Tuesday, January 6, 2009

Panetta? Why not?

By Michael J.W. Stickings

Like Josh Marshall, Andrew Sullivan, and Creature -- three of my favourite bloggers -- I'm not sure what to make of Obama's surprise selection of Leon Panetta to be CIA director. His extensive White House (CoS to Clinton) and Congressional experience should serve him well in a position that is, like it or not, political, but I think the intelligence community is right to be concerned. The question is, after all, just how political is he, just how close to Obama? What is needed at the CIA is integrity and independence, not an extension of the West Wing. Still, like the three mentioned above, I take comfort in the fact that his selection has shaken and stirred the Republican-enabling (and torture-enabling) Democratic intelligence leadership on Capitol Hill, notably Senators Dianne "fratricide" Feinstein and Jay Rockefeller.

Sullivan:

Feinstein and Rockefeller sense a real individual with real clout at the agency, whom they cannot control. There may have been a lack of foresight here in not phoning Feinstein ahead of time. But it is also indisputable that many leading intelligence Democrats were deeply complicit in the Bush torture program and his illegal wire-tapping. It was just as important for the president-elect to pick someone not beholden to them either.

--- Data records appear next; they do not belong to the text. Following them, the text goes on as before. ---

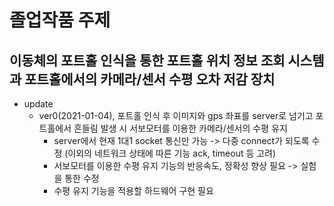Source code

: # 졸업작품 주제

## 이동체의 포트홀 인식을 통한 포트홀 위치 정보 조회 시스템과 포트홀에서의 카메라/센서 수평 오차 저감 장치

- update
  - ver0(2021-01-04), 포트홀 인식 후 이미지와 gps 좌표를 server로 넘기고 포트홀에서 흔들림 발생 시 서보모터를 이용한 카메라/센서의 수평 유지
    + server에서 현재 1대1 socket 통신만 가능 -> 다중 connect가 되도록 수정 (이외의 네트워크 상태에 따른 기능 ack, timeout 등 고려)
    + 서보모터를 이용한 수평 유지 기능의 반응속도, 정확성 향상 필요 -> 실험을 통한 수정
    + 수평 유지 기능을 적용할 하드웨어 구현 필요

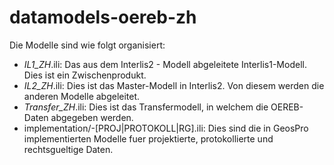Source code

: # datamodels-oereb-zh
Die Modelle sind wie folgt organisiert:
- <Thema>_IL1_ZH_<Version>.ili: Das aus dem Interlis2 - Modell abgeleitete 
                                Interlis1-Modell. Dies ist ein Zwischenprodukt.
- <Thema>_IL2_ZH_<Version>.ili: Dies ist das Master-Modell in Interlis2. Von 
                                diesem werden die anderen Modelle abgeleitet.
- <Thema>_Transfer_ZH_<Version>.ili: Dies ist das Transfermodell, in welchem 
                                die OEREB-Daten abgegeben werden.
- implementation/<Modell>-[PROJ|PROTOKOLL|RG].ili: Dies sind die in GeosPro 
                                implementierten Modelle fuer projektierte, 
				protokollierte und rechtsgueltige Daten.
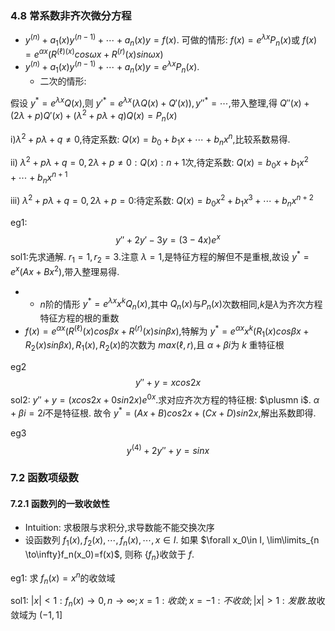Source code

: <script type="text/javascript" src="http://cdn.mathjax.org/mathjax/latest/MathJax.js?config=default"></script>
### 4.8 常系数非齐次微分方程
- $y^{(n)}+a_1(x)y^{(n-1)}+\cdots+a_n(x)y=f(x)$. 可做的情形: $f(x)=e^{\lambda x}P_n(x)$或 $f(x)=e^{\alpha x}(R^{(\ell)(x)}cos\omega x+R^{(r)}(x)sin\omega x)$
- $y^{(n)}+a_1(x)y^{(n-1)}+\cdots+a_n(x)y=e^{\lambda x}P_n(x)$. 
  - 二次的情形:

假设 $y^*=e^{\lambda x}Q(x)$,则 $y'^*=e^{\lambda x}(\lambda Q(x)+Q'(x)),y''^*=\cdots$,带入整理,得 $Q''(x)+(2\lambda+p)Q'(x)+(\lambda^2+p\lambda+q)Q(x)=P_n(x)$

i)$\lambda^2+p\lambda+q\not=0$,待定系数: $Q(x)=b_0+b_1x+\cdots+b_nx^n$,比较系数易得.

ii) $\lambda^2+p\lambda+q=0,2\lambda+p\not=0: Q(x):n+1$次,待定系数: $Q(x)=b_0x+b_1x^2+\cdots+b_nx^{n+1}$

iii) $\lambda^2+p\lambda+q=0,2\lambda+p=0:$待定系数: $Q(x)=b_0x^2+b_1x^3+\cdots+b_nx^{n+2}$

eg1:
$$
    y''+2y'-3y=(3-4x)e^x
$$
sol1:先求通解. $r_1=1,r_2=3$.注意 $\lambda=1$,是特征方程的解但不是重根,故设 $y^*=e^x(Ax+Bx^2)$,带入整理易得.
- - $n$阶的情形 $y^*=e^{\lambda x}x^kQ_n(x)$,其中 $Q_n(x)$与$P_n(x)$次数相同,$k$是$\lambda$为齐次方程特征方程的根的重数
- $f(x)=e^{\alpha x}(R^{(\ell)}(x)cos\beta x+R^{(r)}(x)sin\beta x)$,特解为 $y^*=e^{\alpha x}x^k(R_1(x)cos\beta x+R_2(x)sin\beta x),R_1(x),R_2(x)$的次数为 $max(\ell,r)$,且 $\alpha+\beta i$为 $k$ 重特征根

eg2 
$$
    y''+y=xcos2x
$$
sol2: $y''+y=(xcos2x+0sin2x)e^{0x}$.求对应齐次方程的特征根: $\plusmn i$. $\alpha+\beta i=2i$不是特征根. 故令 $y^*=(Ax+B)cos2x+(Cx+D)sin2x$,解出系数即得.

eg3
$$
    y^{(4)}+2y''+y=sinx
$$

### 7.2 函数项级数
#### 7.2.1 函数列的一致收敛性
- Intuition: 求极限与求积分,求导数能不能交换次序
- 设函数列 $f_1(x),f_2(x),\cdots,f_n(x),\cdots,x\in I$. 如果 $\forall x_0\in I, \lim\limits_{n \to\infty}f_n(x_0)=f(x)$, 则称 $\{f_n\}$收敛于 $f$.

eg1: 求 $f_n(x)=x^n$的收敛域

sol1: $|x|<1: f_n(x)\to0,n\to\infty; x=1:收敛; x=-1:不收敛; |x|>1: 发散$.故收敛域为 $(-1,1]$


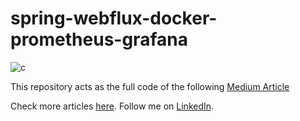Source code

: # spring-webflux-docker-prometheus-grafana
![c](https://cdn-images-1.medium.com/v2/resize:fit:800/1*WvdzS3HiT2XopkxZzpE6bA.png)

This repository acts as the full code of the following [Medium Article]([https://link-url-here.org](https://daasrattale.medium.com/monitor-spring-reactive-micro-services-with-prometheus-and-grafana-a-how-to-guide-587b41c83156)https://daasrattale.medium.com/monitor-spring-reactive-micro-services-with-prometheus-and-grafana-a-how-to-guide-587b41c83156)

Check more articles [here](https://medium.com/@daasrattale).
Follow me on [LinkedIn](https://www.linkedin.com/in/elattar-saad/).

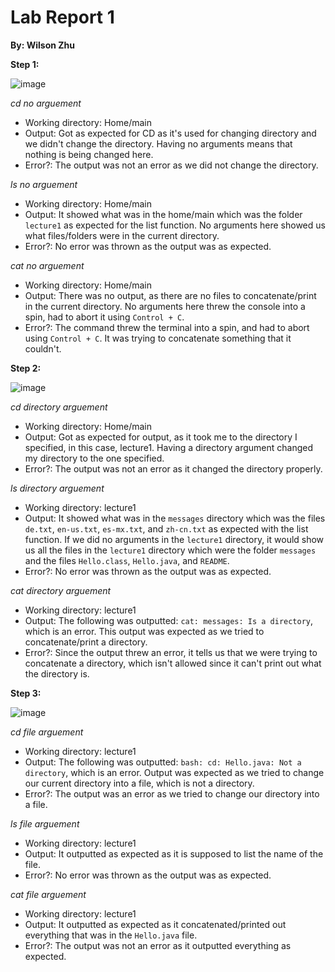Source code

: # Lab Report 1
**By: Wilson Zhu**

**Step 1:**

![image](https://github.com/W6zhu/cse15l-lab-reports/assets/146861759/a69602ee-5dcd-4c47-89e0-d11503327b47)

_cd no arguement_
* Working directory: Home/main
* Output: Got as expected for CD as it's used for changing directory and we didn't change the directory. Having no arguments means that nothing is being changed here.
* Error?: The output was not an error as we did not change the directory.

_ls no arguement_
* Working directory: Home/main
* Output: It showed what was in the home/main which was the folder `lecture1` as expected for the list function. No arguments here showed us what files/folders were in the current directory.
* Error?: No error was thrown as the output was as expected.

_cat no arguement_
* Working directory: Home/main
* Output: There was no output, as there are no files to concatenate/print in the current directory. No arguments here threw the console into a spin, had to abort it using `Control + C`.
* Error?: The command threw the terminal into a spin, and had to abort using `Control + C`. It was trying to concatenate something that it couldn't.


**Step 2:**

![image](https://github.com/W6zhu/cse15l-lab-reports/assets/146861759/62e83d16-25c3-4c82-b865-c7eeeb1ad9a3)

_cd directory arguement_
* Working directory: Home/main
* Output: Got as expected for output, as it took me to the directory I specified, in this case, lecture1. Having a directory argument changed my directory to the one specified. 
* Error?: The output was not an error as it changed the directory properly.

_ls directory arguement_
* Working directory: lecture1
* Output: It showed what was in the `messages` directory which was the files `de.txt`, `en-us.txt`, `es-mx.txt`, and  `zh-cn.txt` as expected with the list function. If we did no arguments in the `lecture1` directory, it would show us all the files in the `lecture1` directory which were the folder `messages` and the files `Hello.class`, `Hello.java`, and `README`. 
* Error?: No error was thrown as the output was as expected.

_cat directory arguement_
* Working directory: lecture1
* Output: The following was outputted: `cat: messages: Is a directory`, which is an error. This output was expected as we tried to concatenate/print a directory.
* Error?: Since the output threw an error, it tells us that we were trying to concatenate a directory, which isn't allowed since it can't print out what the directory is. 

**Step 3:**

![image](https://github.com/W6zhu/cse15l-lab-reports/assets/146861759/fed27f36-4d42-45c2-afce-d50d8a3f6431)

_cd file arguement_
* Working directory: lecture1
* Output: The following was outputted: `bash: cd: Hello.java: Not a directory`, which is an error. Output was expected as we tried to change our current directory into a file, which is not a directory.
* Error?: The output was an error as we tried to change our directory into a file.

_ls file arguement_
* Working directory: lecture1
* Output: It outputted as expected as it is supposed to list the name of the file. 
* Error?: No error was thrown as the output was as expected.

_cat file arguement_
* Working directory: lecture1
* Output: It outputted as expected as it concatenated/printed out everything that was in the `Hello.java` file.
* Error?: The output was not an error as it outputted everything as expected. 

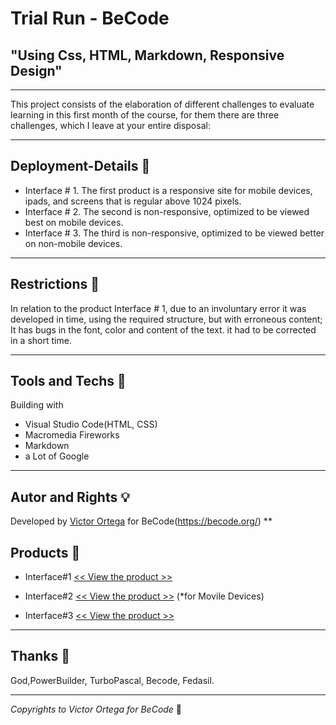 # Trial Run - BeCode
## "Using Css, HTML, Markdown, Responsive Design"
***
This project consists of the elaboration of different challenges to evaluate learning in this first month of the course, for them there are three challenges, which I leave at your entire disposal:
***
## Deployment-Details :floppy_disk: 
- Interface # 1. The first product is a responsive site for mobile devices, ipads, and screens that is regular above 1024 pixels.
- Interface # 2. The second is non-responsive, optimized to be viewed best on mobile devices.
- Interface # 3. The third is non-responsive, optimized to be viewed better on non-mobile devices.
***
## Restrictions :notebook:
In relation to the product Interface # 1, due to an involuntary error it was developed in time, using the required structure, but with erroneous content; It has bugs in the font, color and content of the text. it had to be corrected in a short time.
***
## Tools and Techs :hammer:
Building with
+ Visual Studio Code(HTML, CSS)
+ Macromedia Fireworks
+ Markdown
+ a Lot of Google
***
## Autor and Rights :bulb:
Developed by [Victor Ortega](https://github.com/ortegaVictorBe) for BeCode(https://becode.org/)
**

## Products :floppy_disk:

* Interface#1 [<< View the product >>][Address1]

[Address1]: https://trial-run-interface1.netlify.app/

* Interface#2 [<< View the product >>][Address2] (*for Movile Devices)

[Address2]: https://trial-run-interface2.netlify.app/

* Interface#3 [<< View the product >>][Address3]

[Address3]: https://tiral-run-interface3.netlify.app/

***
## Thanks :gift:
God,PowerBuilder, TurboPascal, Becode, Fedasil.

***
*Copyrights to Victor Ortega for BeCode* :memo:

Some are now citing Panetta's appointment as somehow "political" rather than substantive. But it's obvious that Obama has actually found someone both capable of running a bureaucracy as complex as the CIA, of a stature to be approved by the Congress and maintain good relations, and with the good sense to know how interrogation based on torture is never right and much less effective than legal methods.

It remains an inspired choice. And the critics help show why.

I'm not sure how "inspired" it is -- time will tell whether Panetta is the right man for the job or just another Tenet or Goss -- but, as Steve Benen notes in an excellent post on the reaction to the selection, it "has drawn a fair amount of praise from credible voices," including Rep. Rush Holt, former Rep. Tim Roemer, David Corn, and CQ's Jeff Stein.

Once more, as so often throughout the transition, I suppose I ought to give Obama the benefit of the doubt.